Discorrer sobre a importância da Inteligência Artificial (IA), na atualidade, há de soar como mero truísmo, a menos que se acrescente algo - ou, pelo menos, se tente acrescentar, como pretendo fazê-lo, neste artigo - , tal como ocorreu na oportuna contribuição de Dom Odilo Pedro Scherer, Cardeal-Arcebispo de São Paulo a esse Jornal, com o artigo Inteligência artificial e paz, na recente edição do dia 13/2.
Destacou Sua Eminência, com propriedade, que "a dimensão ética está presente em toda atividade humana, ligada intimamente às decisões e intenções de quem produz e de quem aplica e usa os conhecimentos conquistados", acrescentando não ser "diferente com as diferentes formas e usos da inteligência artificial, capaz de imitar, de reproduzir e até criar ações típicas do homem."
Assim, muito mais do que enaltecer os prodígios triunfantes da ciência e das inquestionáveis conquistas das inovações tecnológicas, nosso eminente cardeal põe em relevo a inafastável questão ética, que deve pairar acima, quer das pequenas vaidades pessoais, que parecem medrar cada vez mais na superficialidade cosmética da sociedade contemporânea; quer da visível discriminação algorítmica promovida pelos detentores do poder tecnológico; quer, em última análise, dos grandes interesses privados de dominação e controle.

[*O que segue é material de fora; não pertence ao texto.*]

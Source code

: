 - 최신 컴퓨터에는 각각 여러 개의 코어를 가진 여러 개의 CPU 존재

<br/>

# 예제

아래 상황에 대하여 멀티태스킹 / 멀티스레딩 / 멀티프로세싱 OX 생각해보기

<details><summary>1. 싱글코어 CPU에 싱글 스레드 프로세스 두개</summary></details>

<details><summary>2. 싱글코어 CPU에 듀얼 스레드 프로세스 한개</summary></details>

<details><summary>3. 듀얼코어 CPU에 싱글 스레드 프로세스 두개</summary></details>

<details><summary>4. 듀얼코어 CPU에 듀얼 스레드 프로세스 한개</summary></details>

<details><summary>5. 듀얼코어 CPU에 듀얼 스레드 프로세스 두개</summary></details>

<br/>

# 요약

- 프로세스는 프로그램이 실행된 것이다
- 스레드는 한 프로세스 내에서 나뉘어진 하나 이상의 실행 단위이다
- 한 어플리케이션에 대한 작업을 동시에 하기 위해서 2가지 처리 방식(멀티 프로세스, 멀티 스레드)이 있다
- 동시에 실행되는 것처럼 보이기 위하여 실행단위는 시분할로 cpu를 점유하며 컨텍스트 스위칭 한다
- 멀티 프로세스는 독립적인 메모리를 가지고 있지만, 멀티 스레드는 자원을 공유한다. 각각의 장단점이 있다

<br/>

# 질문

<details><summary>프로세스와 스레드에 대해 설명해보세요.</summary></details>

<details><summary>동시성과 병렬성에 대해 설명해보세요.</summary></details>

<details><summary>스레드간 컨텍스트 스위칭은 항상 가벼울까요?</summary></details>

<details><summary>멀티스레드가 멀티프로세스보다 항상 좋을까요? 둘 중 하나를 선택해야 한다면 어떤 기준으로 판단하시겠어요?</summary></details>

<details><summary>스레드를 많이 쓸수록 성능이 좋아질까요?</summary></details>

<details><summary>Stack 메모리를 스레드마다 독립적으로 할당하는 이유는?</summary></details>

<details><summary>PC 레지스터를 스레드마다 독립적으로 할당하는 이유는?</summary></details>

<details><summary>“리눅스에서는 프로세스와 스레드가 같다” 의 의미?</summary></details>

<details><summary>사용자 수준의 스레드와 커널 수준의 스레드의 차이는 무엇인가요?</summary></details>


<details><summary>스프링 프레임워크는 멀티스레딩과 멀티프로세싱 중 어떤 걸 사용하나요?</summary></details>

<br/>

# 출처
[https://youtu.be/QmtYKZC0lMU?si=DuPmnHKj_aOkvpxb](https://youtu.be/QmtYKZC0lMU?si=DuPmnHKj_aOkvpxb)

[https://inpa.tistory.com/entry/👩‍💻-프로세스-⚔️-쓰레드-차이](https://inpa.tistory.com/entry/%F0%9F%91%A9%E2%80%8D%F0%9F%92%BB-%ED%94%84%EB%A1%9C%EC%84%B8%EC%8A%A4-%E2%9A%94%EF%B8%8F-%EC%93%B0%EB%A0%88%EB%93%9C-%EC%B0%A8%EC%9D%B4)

Tornou-se uma desculpa cada vez mais difundida diluir-se a responsabilidade por procedimentos inadequados às falhas do "sistema", como se este fosse o culpado por todas as violações dos direitos básicos do usuário ou do consumidor. Essa patética tentativa de atribuir culpabilidade aos sistemas autônomos, feita pelos responsáveis por falhas, erros e danos causados a terceiros, não passa de notório arremedo.

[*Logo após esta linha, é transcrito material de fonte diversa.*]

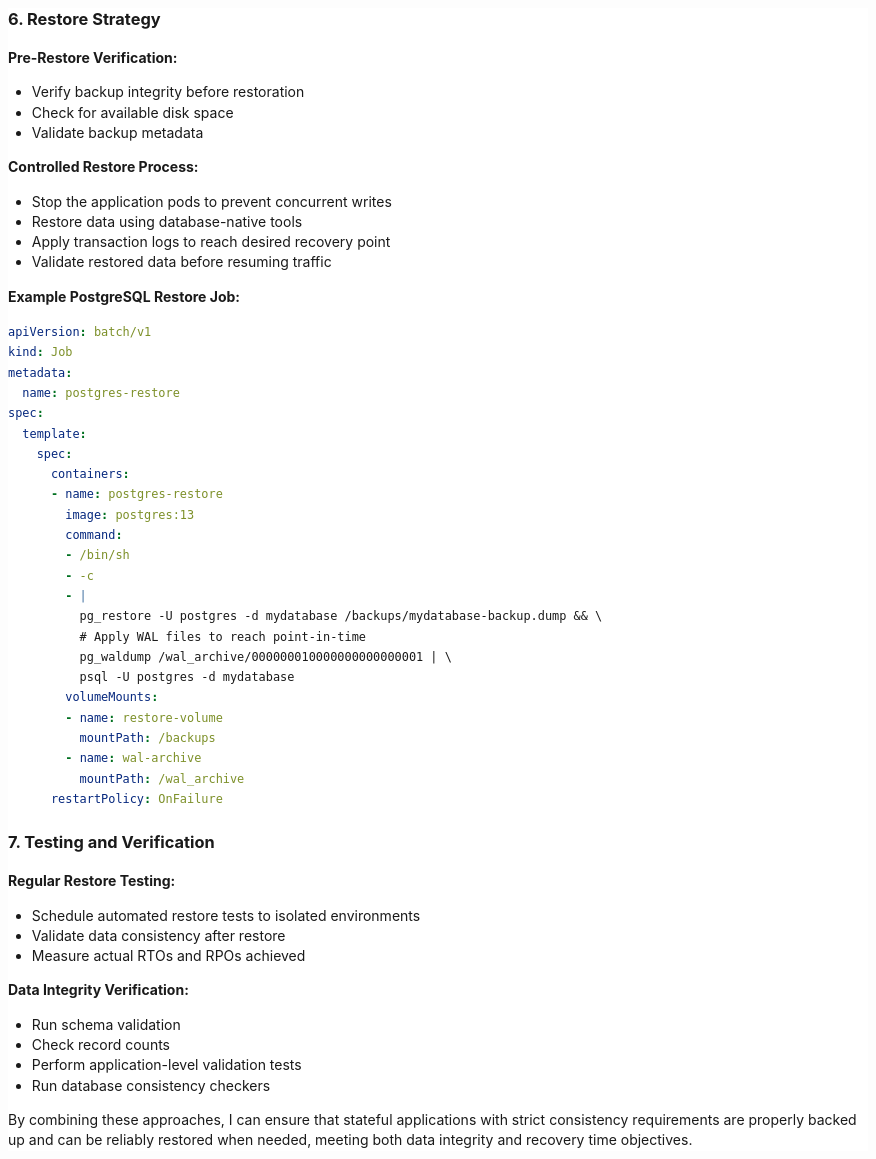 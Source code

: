 ### 6. Restore Strategy

**Pre-Restore Verification:**
- Verify backup integrity before restoration
- Check for available disk space
- Validate backup metadata

**Controlled Restore Process:**
- Stop the application pods to prevent concurrent writes
- Restore data using database-native tools
- Apply transaction logs to reach desired recovery point
- Validate restored data before resuming traffic

**Example PostgreSQL Restore Job:**
```yaml
apiVersion: batch/v1
kind: Job
metadata:
  name: postgres-restore
spec:
  template:
    spec:
      containers:
      - name: postgres-restore
        image: postgres:13
        command:
        - /bin/sh
        - -c
        - |
          pg_restore -U postgres -d mydatabase /backups/mydatabase-backup.dump && \
          # Apply WAL files to reach point-in-time
          pg_waldump /wal_archive/000000010000000000000001 | \
          psql -U postgres -d mydatabase
        volumeMounts:
        - name: restore-volume
          mountPath: /backups
        - name: wal-archive
          mountPath: /wal_archive
      restartPolicy: OnFailure
```

### 7. Testing and Verification

**Regular Restore Testing:**
- Schedule automated restore tests to isolated environments
- Validate data consistency after restore
- Measure actual RTOs and RPOs achieved

**Data Integrity Verification:**
- Run schema validation
- Check record counts
- Perform application-level validation tests
- Run database consistency checkers

By combining these approaches, I can ensure that stateful applications with strict consistency requirements are properly backed up and can be reliably restored when needed, meeting both data integrity and recovery time objectives.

Como já assinalei no passado, as expressões ética empresarial, ética da empresa, ou, ainda, ética do mercado têm recorrentemente sido usadas por evidente antropomorfismo. Rigorosamente falando, tal emprego é equivocado, pois somente os homens possuem consciência moral e não as instituições por eles constituídas. As exigências éticas decorrem dessa consciência moral, que vem a ser exclusiva do ser humano.
Vem-me à mente a seguinte passagem do saudoso Prof. Miguel Reale a respeito das insuficiências da ciência: "O problema do valor do homem como ser que age, ou melhor, como o único ser que se conduz, põe-se de maneira tal que a ciência se mostra incapaz de resolvê-lo. Este problema que a ciência exige, mas não resolve, chama-se problema ético, e marca momento culminante em toda verdadeira Filosofia, que não pode deixar de exercer uma função teleológica, no sentido do aperfeiçoamento moral da humanidade e na determinação essencial do valor do bem, quer para o indivíduo, quer para a sociedade."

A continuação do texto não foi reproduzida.